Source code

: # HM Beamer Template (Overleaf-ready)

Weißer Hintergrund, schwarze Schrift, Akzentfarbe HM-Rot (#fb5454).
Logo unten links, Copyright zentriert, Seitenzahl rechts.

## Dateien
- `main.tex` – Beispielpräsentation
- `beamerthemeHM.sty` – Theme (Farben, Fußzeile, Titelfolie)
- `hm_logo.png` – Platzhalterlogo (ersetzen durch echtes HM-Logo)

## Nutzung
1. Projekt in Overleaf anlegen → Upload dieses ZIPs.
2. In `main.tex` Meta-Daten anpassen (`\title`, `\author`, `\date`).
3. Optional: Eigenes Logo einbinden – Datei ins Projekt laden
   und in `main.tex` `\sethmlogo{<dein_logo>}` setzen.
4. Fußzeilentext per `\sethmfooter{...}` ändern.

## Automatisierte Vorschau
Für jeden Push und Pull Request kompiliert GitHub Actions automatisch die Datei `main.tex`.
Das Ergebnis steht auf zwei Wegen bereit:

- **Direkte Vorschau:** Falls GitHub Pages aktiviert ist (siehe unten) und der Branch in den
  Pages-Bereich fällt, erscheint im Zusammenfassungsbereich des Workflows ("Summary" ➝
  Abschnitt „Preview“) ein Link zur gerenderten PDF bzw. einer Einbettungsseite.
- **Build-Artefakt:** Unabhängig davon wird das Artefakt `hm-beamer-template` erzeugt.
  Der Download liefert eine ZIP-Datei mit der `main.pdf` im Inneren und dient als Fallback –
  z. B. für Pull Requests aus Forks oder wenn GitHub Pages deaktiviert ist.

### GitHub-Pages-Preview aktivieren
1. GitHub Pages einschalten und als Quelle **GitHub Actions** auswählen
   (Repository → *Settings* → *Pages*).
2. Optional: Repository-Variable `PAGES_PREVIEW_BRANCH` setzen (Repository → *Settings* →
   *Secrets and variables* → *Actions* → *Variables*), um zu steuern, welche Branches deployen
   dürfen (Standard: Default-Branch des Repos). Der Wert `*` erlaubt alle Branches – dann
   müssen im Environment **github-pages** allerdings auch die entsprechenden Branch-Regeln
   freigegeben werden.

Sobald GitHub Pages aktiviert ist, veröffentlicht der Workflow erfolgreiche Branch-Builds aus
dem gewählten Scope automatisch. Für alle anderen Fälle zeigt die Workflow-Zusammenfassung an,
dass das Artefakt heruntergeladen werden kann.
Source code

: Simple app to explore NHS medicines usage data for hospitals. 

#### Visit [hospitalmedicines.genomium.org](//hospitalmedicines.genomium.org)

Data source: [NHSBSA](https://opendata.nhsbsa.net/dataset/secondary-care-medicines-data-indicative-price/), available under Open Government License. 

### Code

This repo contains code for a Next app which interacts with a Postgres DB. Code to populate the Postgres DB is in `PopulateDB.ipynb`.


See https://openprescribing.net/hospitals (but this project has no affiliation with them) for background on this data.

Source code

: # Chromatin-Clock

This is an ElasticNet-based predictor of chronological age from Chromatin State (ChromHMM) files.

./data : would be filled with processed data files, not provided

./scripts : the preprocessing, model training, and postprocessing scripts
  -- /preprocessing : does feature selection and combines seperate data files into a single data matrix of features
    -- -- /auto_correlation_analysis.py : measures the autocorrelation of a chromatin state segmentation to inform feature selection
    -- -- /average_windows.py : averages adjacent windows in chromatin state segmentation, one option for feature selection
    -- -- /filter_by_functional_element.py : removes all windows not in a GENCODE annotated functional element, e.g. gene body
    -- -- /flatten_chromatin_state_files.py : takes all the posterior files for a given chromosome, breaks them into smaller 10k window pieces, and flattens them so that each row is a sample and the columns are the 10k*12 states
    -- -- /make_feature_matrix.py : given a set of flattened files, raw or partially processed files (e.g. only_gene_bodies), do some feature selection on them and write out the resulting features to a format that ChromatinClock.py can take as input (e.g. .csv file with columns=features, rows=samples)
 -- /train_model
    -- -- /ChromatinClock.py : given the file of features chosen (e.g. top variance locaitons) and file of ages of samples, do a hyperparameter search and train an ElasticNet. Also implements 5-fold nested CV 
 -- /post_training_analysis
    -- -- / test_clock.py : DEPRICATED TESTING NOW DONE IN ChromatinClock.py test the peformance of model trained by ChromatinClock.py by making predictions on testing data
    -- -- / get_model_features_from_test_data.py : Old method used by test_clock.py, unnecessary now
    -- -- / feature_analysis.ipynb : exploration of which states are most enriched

== == ==

Up to and including the line with "## Automatisierte Vorschau", print every line of the records from the start.

_Reply_:
Source code

: # HM Beamer Template (Overleaf-ready)

Weißer Hintergrund, schwarze Schrift, Akzentfarbe HM-Rot (#fb5454).
Logo unten links, Copyright zentriert, Seitenzahl rechts.

## Dateien
- `main.tex` – Beispielpräsentation
- `beamerthemeHM.sty` – Theme (Farben, Fußzeile, Titelfolie)
- `hm_logo.png` – Platzhalterlogo (ersetzen durch echtes HM-Logo)

## Nutzung
1. Projekt in Overleaf anlegen → Upload dieses ZIPs.
2. In `main.tex` Meta-Daten anpassen (`\title`, `\author`, `\date`).
3. Optional: Eigenes Logo einbinden – Datei ins Projekt laden
   und in `main.tex` `\sethmlogo{<dein_logo>}` setzen.
4. Fußzeilentext per `\sethmfooter{...}` ändern.

## Automatisierte Vorschau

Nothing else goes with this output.